The assessments made by the defendant include numerous items, specified in the complaint and alleged not to be proper charges for maintaining or repairing the canal, and it is alleged that there are others of the same character which the plaintiffs are unable to specify; and plaintiffs aver that they are ready to pay such portion of the assessments as may be adjudged to be a lawful charge, etc.
It is objected by the appellants' counsel that the injunction was granted after issuing of summons upon the amended complaint alone, and that the court was therefore without jurisdiction to grant it. The objection rests upon the language of section 527 of the Code of Civil Procedure, which is that "the injunction may be granted at the time of issuing the summons upon the complaint, and at any time afterward before judgment upon affidavits."
Whether the injunction was granted before or after the issuing of summons does not appear on the record; but, waiving this, it is a sufficient answer to the objection to say that the amended complaint was itself an affidavit, and there is no reason that it should not have been used as such. (Falkinburg v. Lucy, 35 Cal. 52 ; Delger v. Johnson, 44 Cal. 182; Hiller v. Collins, 63 Cal. 237; High on Injunctions, secs. 1574, 1577, 1587, 1604; Howard v. Eddy, 56 Kan. 498.)
95 Am Dec. 76.
It is further objected that the complaint does not state the quantity of water owned by the plaintiffs; that it does not appear that the defendant's alleged claims are not rightful; that the relative rights of the parties in the subject matter cannot be determined from the complaint; that there are no facts stated which confine the right of the defendants to levy assessments to the cost of operating the canal; and it does not appear that plaintiffs would suffer irreparable damages; that it is conceded that part of the assessments are correct, and that there is a misjoinder of parties plaintiff. But these objections are all manifestly untenable.

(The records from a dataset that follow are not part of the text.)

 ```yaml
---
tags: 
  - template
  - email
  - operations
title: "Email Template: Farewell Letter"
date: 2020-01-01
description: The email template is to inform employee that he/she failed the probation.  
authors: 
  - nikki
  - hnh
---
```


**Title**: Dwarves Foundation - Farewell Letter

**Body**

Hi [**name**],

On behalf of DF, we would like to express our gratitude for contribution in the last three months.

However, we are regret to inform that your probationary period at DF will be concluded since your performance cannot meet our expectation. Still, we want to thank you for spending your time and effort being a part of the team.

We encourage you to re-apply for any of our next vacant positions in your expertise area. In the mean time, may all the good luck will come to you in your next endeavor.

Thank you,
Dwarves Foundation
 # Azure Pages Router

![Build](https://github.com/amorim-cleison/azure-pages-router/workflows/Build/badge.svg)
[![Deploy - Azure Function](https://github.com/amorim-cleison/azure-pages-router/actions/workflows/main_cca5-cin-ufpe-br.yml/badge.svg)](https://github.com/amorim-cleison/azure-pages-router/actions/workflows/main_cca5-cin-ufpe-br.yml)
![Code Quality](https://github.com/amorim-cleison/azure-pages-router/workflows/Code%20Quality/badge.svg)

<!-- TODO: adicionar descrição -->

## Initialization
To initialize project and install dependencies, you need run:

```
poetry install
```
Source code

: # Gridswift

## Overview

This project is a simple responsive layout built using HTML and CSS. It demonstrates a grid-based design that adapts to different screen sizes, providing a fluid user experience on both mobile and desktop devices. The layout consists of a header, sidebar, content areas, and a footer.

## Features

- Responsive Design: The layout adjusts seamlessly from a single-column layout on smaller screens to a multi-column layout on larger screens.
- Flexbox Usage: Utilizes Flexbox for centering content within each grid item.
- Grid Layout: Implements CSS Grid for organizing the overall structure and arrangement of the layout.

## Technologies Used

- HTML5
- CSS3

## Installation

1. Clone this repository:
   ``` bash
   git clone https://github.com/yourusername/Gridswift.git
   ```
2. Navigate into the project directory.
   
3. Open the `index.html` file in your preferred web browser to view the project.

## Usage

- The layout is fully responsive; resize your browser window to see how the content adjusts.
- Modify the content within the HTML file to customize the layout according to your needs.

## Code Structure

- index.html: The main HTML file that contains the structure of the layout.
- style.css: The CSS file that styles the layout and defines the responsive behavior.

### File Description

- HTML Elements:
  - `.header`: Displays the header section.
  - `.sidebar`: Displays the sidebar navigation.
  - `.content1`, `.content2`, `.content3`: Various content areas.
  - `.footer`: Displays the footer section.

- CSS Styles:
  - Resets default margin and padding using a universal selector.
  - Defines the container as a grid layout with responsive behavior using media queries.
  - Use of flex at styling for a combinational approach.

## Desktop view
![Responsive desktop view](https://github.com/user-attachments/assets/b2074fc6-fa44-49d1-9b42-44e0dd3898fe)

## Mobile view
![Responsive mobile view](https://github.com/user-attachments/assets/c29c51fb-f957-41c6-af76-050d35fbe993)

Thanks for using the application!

The plaintiffs were tenants in common of the ditch, and as such were entitled to sue together. (Code Civ. Proc., sec. 381.) It is sufficiently alleged that the damages from the threatened injury would be irreparable. The other objections do not touch the grounds on which the injunction was granted; which were simply that the plaintiffs were part owners of the canal, and that defendant threatened to deprive them of the use of it, etc. It was therefore unnecessary to specify the quantity of water owned by the plaintiffs.
We therefore advise that the order appealed from be affirmed.
Gray, C., and Cooper, C., concurred.
For the reasons given in the foregoing opinion the order appealed from is affirmed.
Temple, J., McFarland, J., Henshaw, J.